Lo Que Me Dijo el Viento

Orchard

You know that scene in the movie where Kevin Spacey is an anti-death-penalty dude on death row? You know the one, where there’s all that really intense Latin percussion and strummy guitar that goes “Laira la la, la la la”? Well, neither do I, I never saw that movie. But apparently that was Correo Aereo’s song “Cuatrapeado,” which I have experienced, and it’s beautiful and propulsive and seductive, as this whole compact disc (which came out back in 2001 but now that the movie’s out the publicity company is getting it out there again) proves to be.

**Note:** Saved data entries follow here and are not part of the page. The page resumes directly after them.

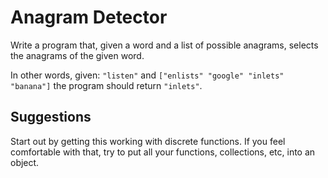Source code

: # Anagram Detector
Write a program that, given a word and a list of possible anagrams, selects the anagrams of the given word.

In other words, given: ``"listen"`` and ``["enlists" "google" "inlets" "banana"]`` the program should return ``"inlets"``.

## Suggestions
Start out by getting this working with discrete functions.
If you feel comfortable with that, try to put all your functions, collections, etc, into an object.

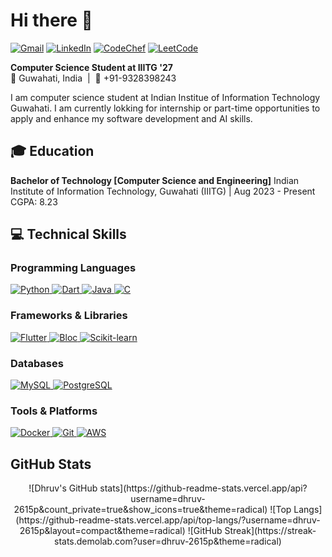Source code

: # Hi there 👋

[![Gmail](https://img.shields.io/badge/-dhruv1511parmar@gmail.com-D14836?style=flat-square&logo=gmail&logoColor=white)](mailto:dhruv1511parmar@gmail.com)
[![LinkedIn](https://img.shields.io/badge/-LinkedIn-0077B5?style=flat-square&logo=linkedin&logoColor=white)](https://www.linkedin.com/in/dhruv-parmar-23b7aa289/)
[![CodeChef](https://img.shields.io/badge/-CodeChef-5B4638?style=flat-square&logo=codechef&logoColor=white)](https://www.codechef.com/users/dhruv2606)
[![LeetCode](https://img.shields.io/badge/-LeetCode-FFA116?style=flat-square&logo=leetcode&logoColor=black)](https://leetcode.com/u/dhruv2606/)

<p align="left">
  <strong>Computer Science Student at IIITG '27</strong> <br>
  📍 Guwahati, India &nbsp;|&nbsp; 📱 +91-9328398243
</p>

I am computer science student at Indian Institue of Information Technology Guwahati. I am currently lokking for internship or part-time opportunities to apply and enhance my software development and AI skills.

## 🎓 Education
**Bachelor of Technology [Computer Science and Engineering]**
Indian Institute of Information Technology, Guwahati (IIITG) | Aug 2023 - Present
CGPA: 8.23

## 💻 Technical Skills

### Programming Languages  
<p align="left">
  <a href="https://www.python.org/" target="_blank" rel="noreferrer">
    <img src="https://img.shields.io/badge/-Python-3776AB?style=for-the-badge&logo=python&logoColor=white" alt="Python" />
  </a>
  <a href="https://dart.dev/" target="_blank" rel="noreferrer">
    <img src="https://img.shields.io/badge/-Dart-0175C2?style=for-the-badge&logo=dart&logoColor=white" alt="Dart" />
  </a>
  <a href="https://www.java.com/" target="_blank" rel="noreferrer">
    <img src="https://img.shields.io/badge/-Java-007396?style=for-the-badge&logo=java&logoColor=white" alt="Java" />
  </a>
  <a href="https://en.wikipedia.org/wiki/C_(programming_language)" target="_blank" rel="noreferrer">
    <img src="https://img.shields.io/badge/-C-00599C?style=for-the-badge&logo=c&logoColor=white" alt="C" />
  </a>
</p>

### Frameworks & Libraries  
<p align="left">
  <a href="https://flutter.dev/" target="_blank" rel="noreferrer">
    <img src="https://img.shields.io/badge/-Flutter-02569B?style=for-the-badge&logo=flutter&logoColor=white" alt="Flutter" />
  </a>
  <a href="https://bloclibrary.dev/#/" target="_blank" rel="noreferrer">
    <img src="https://img.shields.io/badge/-Bloc-21BFAF?style=for-the-badge&logo=flutter&logoColor=white" alt="Bloc" />
  </a>
  <a href="https://scikit-learn.org/" target="_blank" rel="noreferrer">
    <img src="https://img.shields.io/badge/-Scikit--learn-F7931E?style=for-the-badge&logo=scikit-learn&logoColor=white" alt="Scikit-learn" />
  </a>
</p>

### Databases  
<p align="left">
  <a href="https://www.mysql.com/" target="_blank" rel="noreferrer">
    <img src="https://img.shields.io/badge/-MySQL-4479A1?style=for-the-badge&logo=mysql&logoColor=white" alt="MySQL" />
  </a>
  <a href="https://www.postgresql.org/" target="_blank" rel="noreferrer">
    <img src="https://img.shields.io/badge/-PostgreSQL-336791?style=for-the-badge&logo=postgresql&logoColor=white" alt="PostgreSQL" />
  </a>
</p>

### Tools & Platforms  
<p align="left">
  <a href="https://www.docker.com/" target="_blank" rel="noreferrer">
    <img src="https://img.shields.io/badge/-Docker-2496ED?style=for-the-badge&logo=docker&logoColor=white" alt="Docker" />
  </a>
  <a href="https://git-scm.com/" target="_blank" rel="noreferrer">
    <img src="https://img.shields.io/badge/-Git-F05032?style=for-the-badge&logo=git&logoColor=white" alt="Git" />
  </a>
  <a href="https://aws.amazon.com/" target="_blank" rel="noreferrer">
    <img src="https://img.shields.io/badge/-AWS-232F3E?style=for-the-badge&logo=amazonaws&logoColor=white" alt="AWS" />
  </a>
</p>


## GitHub Stats

<p align="center">
![Dhruv's GitHub stats](https://github-readme-stats.vercel.app/api?username=dhruv-2615p&count_private=true&show_icons=true&theme=radical)
![Top Langs](https://github-readme-stats.vercel.app/api/top-langs/?username=dhruv-2615p&layout=compact&theme=radical)
![GitHub Streak](https://streak-stats.demolab.com?user=dhruv-2615p&theme=radical)
<p>
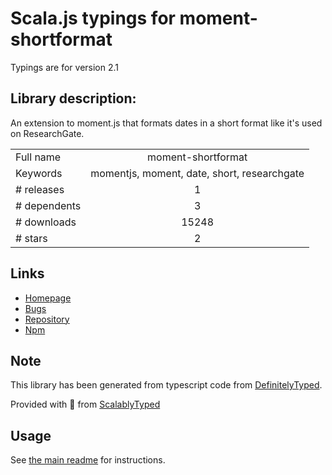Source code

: 
# Scala.js typings for moment-shortformat

Typings are for version 2.1

## Library description:
An extension to moment.js that formats dates in a short format like it's used on ResearchGate.

|                    |                 |
| ------------------ | :-------------: |
| Full name          | moment-shortformat |
| Keywords           | momentjs, moment, date, short, researchgate |
| # releases         | 1 |
| # dependents       | 3 |
| # downloads        | 15248 |
| # stars            | 2 |

## Links
- [Homepage](https://github.com/researchgate/moment-shortformat#readme)
- [Bugs](https://github.com/researchgate/moment-shortformat/issues)
- [Repository](https://github.com/researchgate/moment-shortformat)
- [Npm](https://www.npmjs.com/package/moment-shortformat)
    


## Note
This library has been generated from typescript code from [DefinitelyTyped](https://definitelytyped.org).

Provided with :purple_heart: from [ScalablyTyped](https://github.com/oyvindberg/ScalablyTyped)

## Usage
See [the main readme](../../readme.md) for instructions.


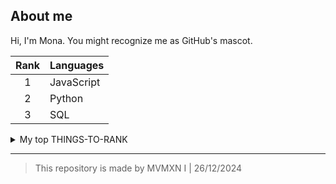 ## About me

Hi, I'm Mona. You might recognize me as GitHub's mascot.

| Rank | Languages |
|:----:|-----------|
|     1| JavaScript|
|     2| Python    |
|     3| SQL       |

<details>
<summary>My top THINGS-TO-RANK</summary>

1. Javascript
2. Python
3. SQL

</details>

---
> This repository is made by MVMXN I | 26/12/2024

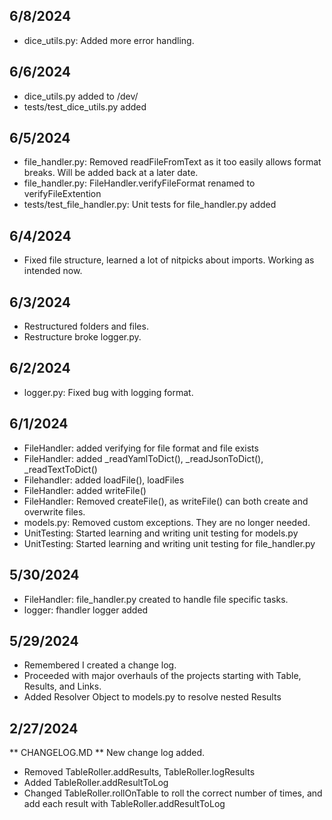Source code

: ## 6/8/2024
- dice_utils.py: Added more error handling.

## 6/6/2024
 - dice_utils.py added to /dev/
 - tests/test_dice_utils.py added

## 6/5/2024
- file_handler.py: Removed readFileFromText as it too easily allows format breaks. Will be added back at a later date.
- file_handler.py: FileHandler.verifyFileFormat renamed to verifyFileExtention
- tests/test_file_handler.py: Unit tests for file_handler.py added 

## 6/4/2024
- Fixed file structure, learned a lot of nitpicks about imports. Working as intended now.

## 6/3/2024
- Restructured folders and files.
- Restructure broke logger.py.

## 6/2/2024
- logger.py: Fixed bug with logging format.

## 6/1/2024
- FileHandler: added verifying for file format and file exists
- FileHandler: added _readYamlToDict(), _readJsonToDict(), _readTextToDict()
- Filehandler: added loadFile(), loadFiles
- FileHandler: added writeFile()
- FileHandler: Removed createFile(), as writeFile() can both create and overwrite files.
- models.py: Removed custom exceptions. They are no longer needed.
- UnitTesting: Started learning and writing unit testing for models.py
- UnitTesting: Started learning and writing unit testing for file_handler.py

## 5/30/2024
- FileHandler: file_handler.py created to handle file specific tasks.
- logger: fhandler logger added

## 5/29/2024
- Remembered I created a change log.
- Proceeded with major overhauls of the projects starting with Table, Results, and Links.
- Added Resolver Object to models.py to resolve nested Results

## 2/27/2024
** CHANGELOG.MD **
New change log added.

- Removed TableRoller.addResults, TableRoller.logResults
- Added TableRoller.addResultToLog
- Changed TableRoller.rollOnTable to roll the correct number of times, and add each result with TableRoller.addResultToLog
 
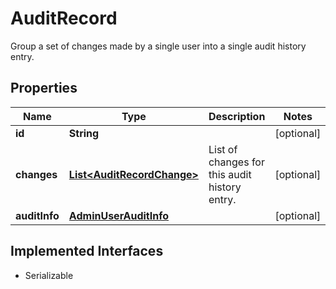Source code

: 

# AuditRecord

Group a set of changes made by a single user into a single audit history entry.

## Properties

| Name | Type | Description | Notes |
|------------ | ------------- | ------------- | -------------|
|**id** | **String** |  |  [optional] |
|**changes** | [**List&lt;AuditRecordChange&gt;**](AuditRecordChange.md) | List of changes for this audit history entry. |  [optional] |
|**auditInfo** | [**AdminUserAuditInfo**](AdminUserAuditInfo.md) |  |  [optional] |


## Implemented Interfaces

* Serializable


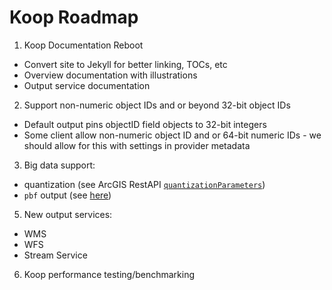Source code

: # Koop Roadmap

1. Koop Documentation Reboot  
  * Convert site to Jekyll for better linking, TOCs, etc  
  * Overview documentation with illustrations
  * Output service documentation

2. Support non-numeric object IDs and or beyond 32-bit object IDs
  * Default output pins objectID field objects to 32-bit integers
  * Some client allow non-numeric object ID and or 64-bit numeric IDs - we should allow for this with settings in provider metadata

3. Big data support:
  * quantization (see ArcGIS RestAPI [`quantizationParameters`](https://developers.arcgis.com/rest/services-reference/query-map-service-layer-.html))
  * `pbf` output (see [here](https://github.com/mapbox/pbf))

5. New output services: 
  * WMS
  * WFS
  * Stream Service

6. Koop performance testing/benchmarking

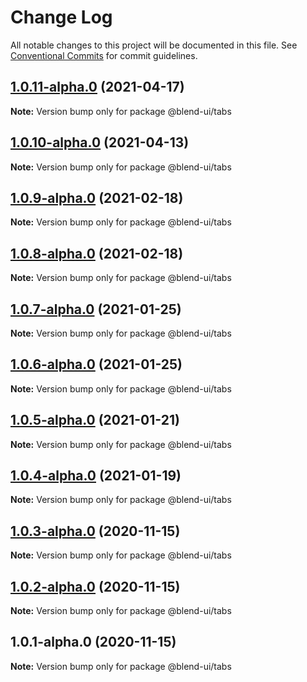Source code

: # Change Log

All notable changes to this project will be documented in this file.
See [Conventional Commits](https://conventionalcommits.org) for commit guidelines.

## [1.0.11-alpha.0](https://prifina-admin/prifina/blend-ui/compare/@blend-ui/tabs@1.0.10-alpha.0...@blend-ui/tabs@1.0.11-alpha.0) (2021-04-17)

**Note:** Version bump only for package @blend-ui/tabs





## [1.0.10-alpha.0](https://prifina-admin/prifina/blend-ui/compare/@blend-ui/tabs@1.0.9-alpha.0...@blend-ui/tabs@1.0.10-alpha.0) (2021-04-13)

**Note:** Version bump only for package @blend-ui/tabs





## [1.0.9-alpha.0](https://prifina-admin/prifina/blend-ui/compare/@blend-ui/tabs@1.0.8-alpha.0...@blend-ui/tabs@1.0.9-alpha.0) (2021-02-18)

**Note:** Version bump only for package @blend-ui/tabs





## [1.0.8-alpha.0](https://prifina-admin/prifina/blend-ui/compare/@blend-ui/tabs@1.0.7-alpha.0...@blend-ui/tabs@1.0.8-alpha.0) (2021-02-18)

**Note:** Version bump only for package @blend-ui/tabs





## [1.0.7-alpha.0](https://prifina-admin/prifina/blend-ui/compare/@blend-ui/tabs@1.0.6-alpha.0...@blend-ui/tabs@1.0.7-alpha.0) (2021-01-25)

**Note:** Version bump only for package @blend-ui/tabs





## [1.0.6-alpha.0](https://prifina-admin/prifina/blend-ui/compare/@blend-ui/tabs@1.0.5-alpha.0...@blend-ui/tabs@1.0.6-alpha.0) (2021-01-25)

**Note:** Version bump only for package @blend-ui/tabs





## [1.0.5-alpha.0](https://prifina-admin/prifina/blend-ui/compare/@blend-ui/tabs@1.0.4-alpha.0...@blend-ui/tabs@1.0.5-alpha.0) (2021-01-21)

**Note:** Version bump only for package @blend-ui/tabs





## [1.0.4-alpha.0](https://prifina-admin/prifina/blend-ui/compare/@blend-ui/tabs@1.0.3-alpha.0...@blend-ui/tabs@1.0.4-alpha.0) (2021-01-19)

**Note:** Version bump only for package @blend-ui/tabs





## [1.0.3-alpha.0](https://prifina-admin/prifina/blend-ui/compare/@blend-ui/tabs@1.0.2-alpha.0...@blend-ui/tabs@1.0.3-alpha.0) (2020-11-15)

**Note:** Version bump only for package @blend-ui/tabs





## [1.0.2-alpha.0](https://prifina-admin/prifina/blend-ui/compare/@blend-ui/tabs@1.0.1-alpha.0...@blend-ui/tabs@1.0.2-alpha.0) (2020-11-15)

**Note:** Version bump only for package @blend-ui/tabs





## 1.0.1-alpha.0 (2020-11-15)

**Note:** Version bump only for package @blend-ui/tabs

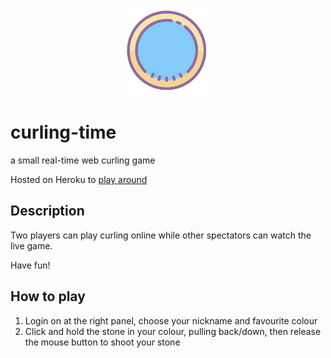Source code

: <p align="center"><a href="https://curling-time.herokuapp.com" target="_blank" rel="noopener noreferrer"><img width="140" src="https://github.com/medifle/curling-time/blob/master/icon_curling.svg" alt="curling-time logo"></a></p>

# curling-time

a small real-time web curling game

Hosted on Heroku to [play around](https://curling-time.herokuapp.com)

## Description

Two players can play curling online while other spectators can watch the live game.

Have fun!

## How to play

1. Login on at the right panel, choose your nickname and favourite colour
2. Click and hold the stone in your colour, pulling back/down, then release the mouse button to shoot your stone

Correo Aereo is pretty much two people: Abel Rocha is the sexy male guitar- and harp-playing singer, and Madeleine Sosin is the sexy woman violin- and percussion-playing singer. They also have a sexy bass player named Rosie Ochoa on most of these tracks – must have been quite a hubba-hubba lineup back when this first came out! But the music itself is very sensuous, most of the songs being adaptations of folksongs from various Spanish-speaking nations, done as world-folk. Rocha puts as much effort into traditional songs like Venezuela’s son-like “Golpes Tocuyanos” as he does into his own song “De Mis Memorias,” and just generally sounds like a studly dude with great chops. And Sosin’s violin work (check the beginning of “La Mariquita”!) is just as impressive as her singing.

I like how Correo Aereo is able to absorb all the different influences of all this music and re-make it as something unusual, cool and vital. There’s a lot of tense interplay between guitar and violin on tracks like “La Rosa,” but (sadly) that doesn’t happen often enough on Lo Que Me Dijo el Viento. It’s a little too “respectable” sometimes, a bit too calculated; but even the songs that do that are too beautiful to hate, so you end up loving them.

What I don’t like about Correo Aereo is the fact that they haven’t put out an album since this. Come on, dudez: get with the program and start cluttering up the soundscape with more wonderful hot worldly records like this. It’s for our own good!